Desde aquí miremos un momento cómo bajan del Gólgota María, el discípulo amado y las pocas mujeres que estaban en torno a la cruz: ya está, todo ha concluido. Y no ha concluido como hubiésemos querido.
Nosotros nos parecemos a aquel pequeño grupo de fieles, pero con una diferencia: nosotros sabemos que la vida de Jesús sólo aparentemente terminó mal. No vamos a hablar aquí de la resurrección pero sí que es preciso evocarla porque nuestra vida creyente se sitúa en este interregno que media entre la muerte de Jesús y su posterior resurrección. Por eso dice Urs von Balthasar que la vida cristiana necesita una buena teología de sábado santo: una reflexión profunda sobre esa situación que nos constituye: se nos ha ido el Señor y aún no tenemos al Resucitado. Hay que aceptar esa ausencia, tras examinarla en muchos rasgos de nuestra vida. Pero a la vez hay que reconstruir la esperanza porque sabemos que la pascua de mañana ilumina la cruz aunque no la elimina. Y esa esperanza es doble: es la esperanza de una victoria sobre el mal y la injusticia; es también una victoria sobre la muerte.
La resurrección de Jesús, según repite el Nuevo Testamento, incluye, precede y anticipa nuestra propia resurrección: en primer lugar implica la resurrección y la reivindicación de todas las víctimas de esta historia cruel, “recapituladas” en la muerte injusta de Cristo (como decía san Ireneo en el s. II). Pero implica también el perdón y la transformación de los verdugos: de aquellos más directos, responsables últimos de su muerte, y de esos cómplices indirectos que somos todos nosotros y que con frecuencia huimos de los crucificados de la tierra o negamos conocerlos.

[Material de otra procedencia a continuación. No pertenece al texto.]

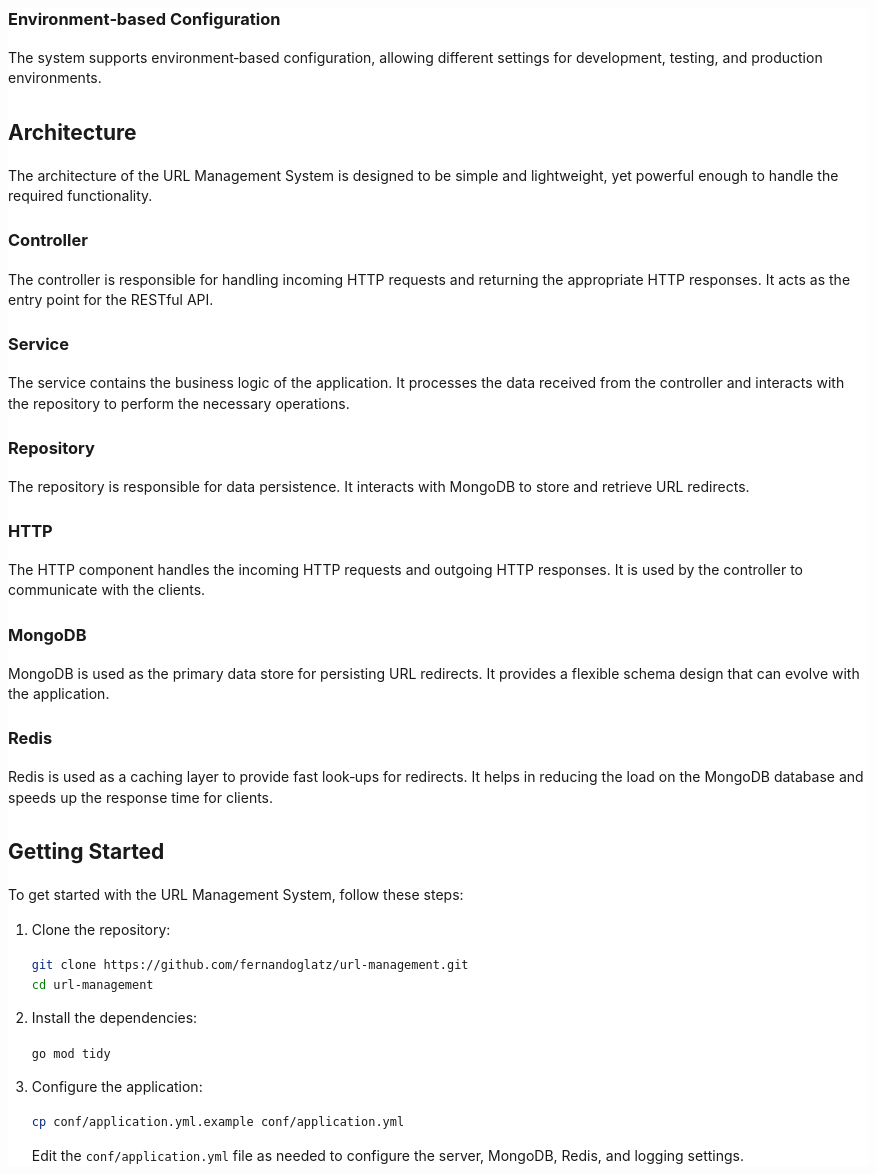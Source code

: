 ### Environment‑based Configuration
The system supports environment‑based configuration, allowing different settings for development, testing, and production environments.

## Architecture

The architecture of the URL Management System is designed to be simple and lightweight, yet powerful enough to handle the required functionality.

### Controller
The controller is responsible for handling incoming HTTP requests and returning the appropriate HTTP responses. It acts as the entry point for the RESTful API.

### Service
The service contains the business logic of the application. It processes the data received from the controller and interacts with the repository to perform the necessary operations.

### Repository
The repository is responsible for data persistence. It interacts with MongoDB to store and retrieve URL redirects.

### HTTP
The HTTP component handles the incoming HTTP requests and outgoing HTTP responses. It is used by the controller to communicate with the clients.

### MongoDB
MongoDB is used as the primary data store for persisting URL redirects. It provides a flexible schema design that can evolve with the application.

### Redis
Redis is used as a caching layer to provide fast look‑ups for redirects. It helps in reducing the load on the MongoDB database and speeds up the response time for clients.

## Getting Started

To get started with the URL Management System, follow these steps:

1. Clone the repository:
    ```bash
    git clone https://github.com/fernandoglatz/url-management.git
    cd url-management
    ```

2. Install the dependencies:
    ```bash
    go mod tidy
    ```

3. Configure the application:
    ```bash
    cp conf/application.yml.example conf/application.yml
    ```
    Edit the `conf/application.yml` file as needed to configure the server, MongoDB, Redis, and logging settings.
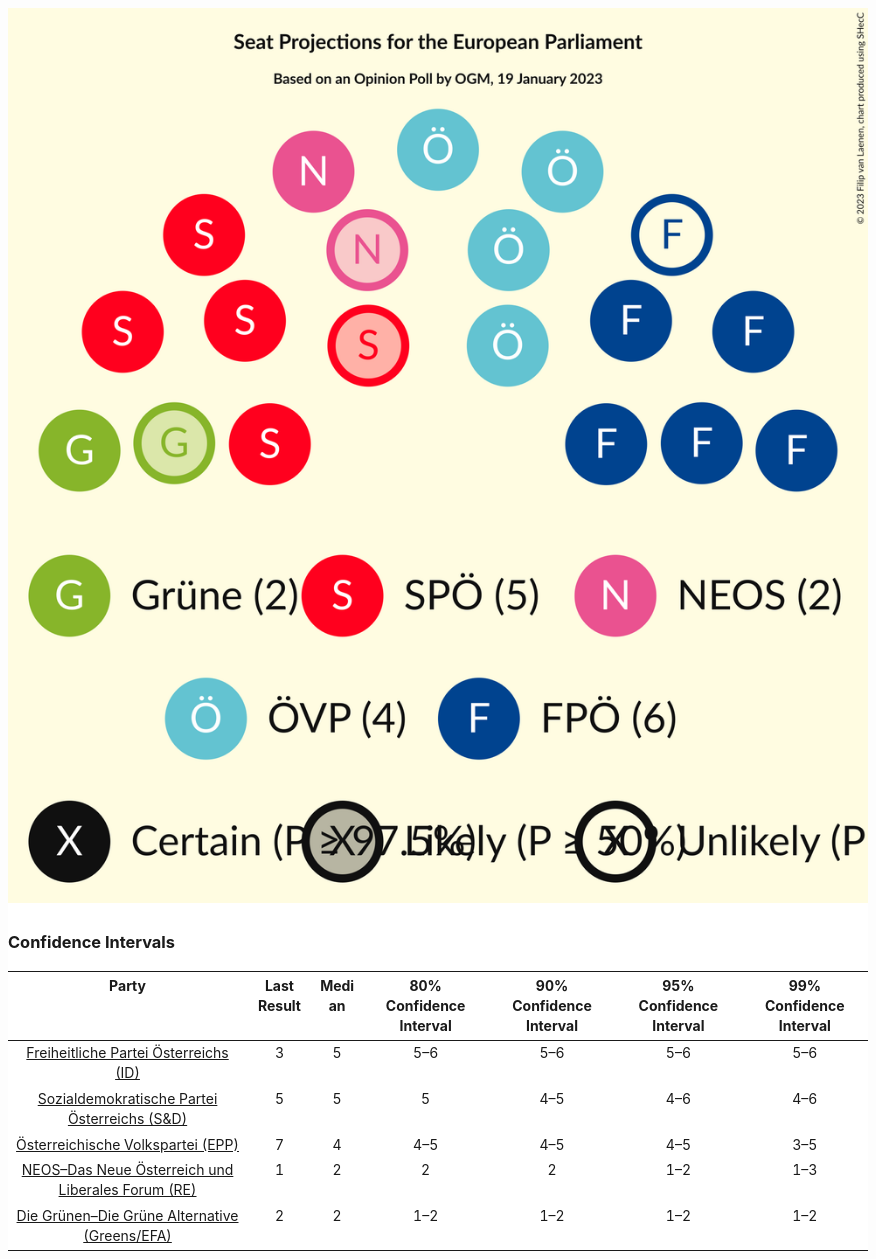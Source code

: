 ![Graph with seating plan not yet produced](2023-01-19-OGM-seating-plan.png "Seating Plan")

### Confidence Intervals

| Party | Last Result | Median | 80% Confidence Interval | 90% Confidence Interval | 95% Confidence Interval | 99% Confidence Interval |
|:-----:|:-----------:|:------:|:-----------------------:|:-----------------------:|:-----------------------:|:-----------------------:|
| <a href="#freiheitliche-partei-österreichs-(id)">Freiheitliche Partei Österreichs (ID)</a> | 3 | 5 | 5–6 |5–6 |5–6 |5–6 |
| <a href="#sozialdemokratische-partei-österreichs-(s&d)">Sozialdemokratische Partei Österreichs (S&D)</a> | 5 | 5 | 5 |4–5 |4–6 |4–6 |
| <a href="#österreichische-volkspartei-(epp)">Österreichische Volkspartei (EPP)</a> | 7 | 4 | 4–5 |4–5 |4–5 |3–5 |
| <a href="#neos–das-neue-österreich-und-liberales-forum-(re)">NEOS–Das Neue Österreich und Liberales Forum (RE)</a> | 1 | 2 | 2 |2 |1–2 |1–3 |
| <a href="#die-grünen–die-grüne-alternative-(greens/efa)">Die Grünen–Die Grüne Alternative (Greens/EFA)</a> | 2 | 2 | 1–2 |1–2 |1–2 |1–2 |
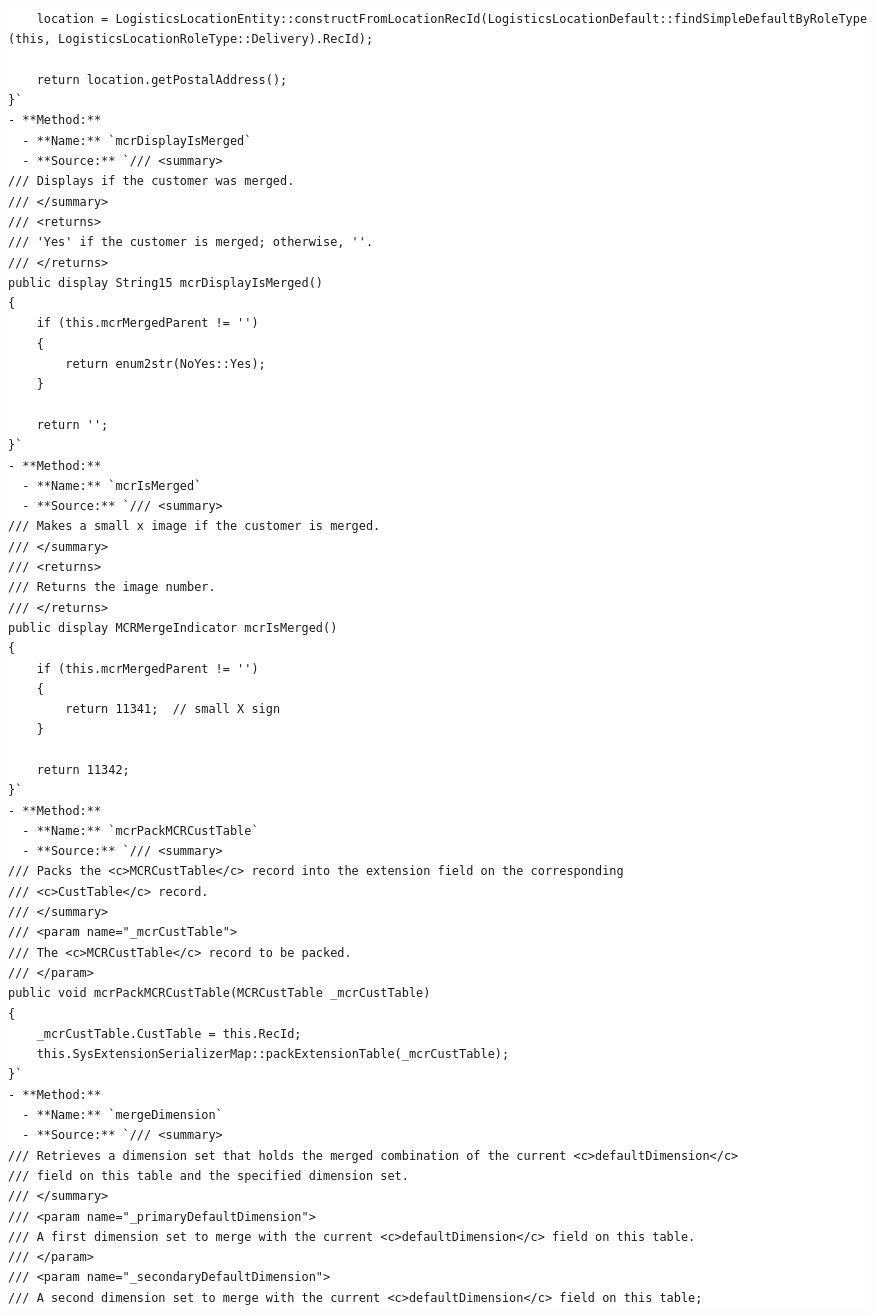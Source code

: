         location = LogisticsLocationEntity::constructFromLocationRecId(LogisticsLocationDefault::findSimpleDefaultByRoleType(this, LogisticsLocationRoleType::Delivery).RecId);

        return location.getPostalAddress();
    }`
    - **Method:**
      - **Name:** `mcrDisplayIsMerged`
      - **Source:** `/// <summary>
    /// Displays if the customer was merged.
    /// </summary>
    /// <returns>
    /// 'Yes' if the customer is merged; otherwise, ''.
    /// </returns>
    public display String15 mcrDisplayIsMerged()
    {
        if (this.mcrMergedParent != '')
        {
            return enum2str(NoYes::Yes);
        }

        return '';
    }`
    - **Method:**
      - **Name:** `mcrIsMerged`
      - **Source:** `/// <summary>
    /// Makes a small x image if the customer is merged.
    /// </summary>
    /// <returns>
    /// Returns the image number.
    /// </returns>
    public display MCRMergeIndicator mcrIsMerged()
    {
        if (this.mcrMergedParent != '')
        {
            return 11341;  // small X sign
        }

        return 11342;
    }`
    - **Method:**
      - **Name:** `mcrPackMCRCustTable`
      - **Source:** `/// <summary>
    /// Packs the <c>MCRCustTable</c> record into the extension field on the corresponding
    /// <c>CustTable</c> record.
    /// </summary>
    /// <param name="_mcrCustTable">
    /// The <c>MCRCustTable</c> record to be packed.
    /// </param>
    public void mcrPackMCRCustTable(MCRCustTable _mcrCustTable)
    {
        _mcrCustTable.CustTable = this.RecId;
        this.SysExtensionSerializerMap::packExtensionTable(_mcrCustTable);
    }`
    - **Method:**
      - **Name:** `mergeDimension`
      - **Source:** `/// <summary>
    /// Retrieves a dimension set that holds the merged combination of the current <c>defaultDimension</c>
    /// field on this table and the specified dimension set.
    /// </summary>
    /// <param name="_primaryDefaultDimension">
    /// A first dimension set to merge with the current <c>defaultDimension</c> field on this table.
    /// </param>
    /// <param name="_secondaryDefaultDimension">
    /// A second dimension set to merge with the current <c>defaultDimension</c> field on this table;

Pero además de una victoria sobre la injusticia esperamos una victoria sobre la muerte. La muerte cambia su sentido para nosotros y se convierte en un nuevo nacimiento. El nacer es un trauma: en el vientre materno estábamos cómodos y alimentados aunque fuéramos ciegos y desconocedores de la luz, de los demás y de todo nuestro entorno. Cuando nos toca salir de allí lloramos porque tememos que vamos a perderlo todo. Pero ese llanto se convierte luego en alegría o en promesa de ella. Nuestra vida se convierte así en un embarazo consciente y libre. Está en nuestras manos el hacernos a nosotros ciudadanos de la vida futura: por eso se canta con razón que «no hay resurrección si (antes) no hay in-surrección». Pero en ese embarazo contamos con el ejemplo del Hermano mayor que nos ha precedido y creado ese camino. Por eso podemos cantar también en este sábado mientras esperamos la luz del domingo: «Bendita la mañana que trae la gran noticia –de tu presencia joven en gloria y poderío– la serena certeza con que el día proclama –que el sepulcro de Cristo está vacío».